Su cofradía es una de las nueve que desfilarán durante varias horas por las estrechas calles del casco antiguo en un domingo soleado, hasta el anochecer.
El Domingo de Ramos, el primer día santo de la Semana Santa, conmemora la entrada triunfal de Jesús en Jerusalén días antes de su crucifixión, que los cristianos recuerdan el Viernes Santo, y su resurrección el Domingo de Pascua.
Las ciudades andaluzas de Sevilla y Málaga acogen algunas de las procesiones más populares y fastuosas, con tronos profusamente decorados y cientos de penitentes, pero en toda España se celebran actos religiosos de todo tipo.

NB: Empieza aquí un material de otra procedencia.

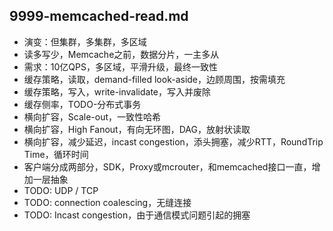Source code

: ## 9999-memcached-read.md
- 演变：但集群，多集群，多区域
- 读多写少，Memcache之前，数据分片，一主多从
- 需求：10亿QPS，多区域，平滑升级，最终一致性
- 缓存策略，读取，demand-filled look-aside，边顾周围，按需填充
- 缓存策略，写入，write-invalidate，写入并废除
- 缓存侧率，TODO-分布式事务
- 横向扩容，Scale-out，一致性哈希
- 横向扩容，High Fanout，有向无环图，DAG，放射状读取
- 横向扩容，减少延迟，incast congestion，添头拥塞，减少RTT，RoundTrip Time，循环时间
- 客户端分成两部分，SDK，Proxy或mcrouter，和memcached接口一直，增加一层抽象
- TODO: UDP / TCP
- TODO: connection coalescing，无缝连接
- TODO: Incast congestion，由于通信模式问题引起的拥塞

En Cabra, un pequeño pueblo en las montañas cercanas de Córdoba, además de los fieles que marchan portando las tradicionales palmas, 12 de ellos representaron a los apóstoles de Jesús con máscaras que reproducían sus rostros.
A lo largo de la próxima semana, miles de penitentes cargarán y acompañarán las antiguas y veneradas imágenes de Jesús y de la Virgen María en sus enormes tronos, mientras cientos de miles de residentes y turistas llenan las calles para verlos desfilar, cantando himnos, arrojándoles flores u observando un silencio solemne.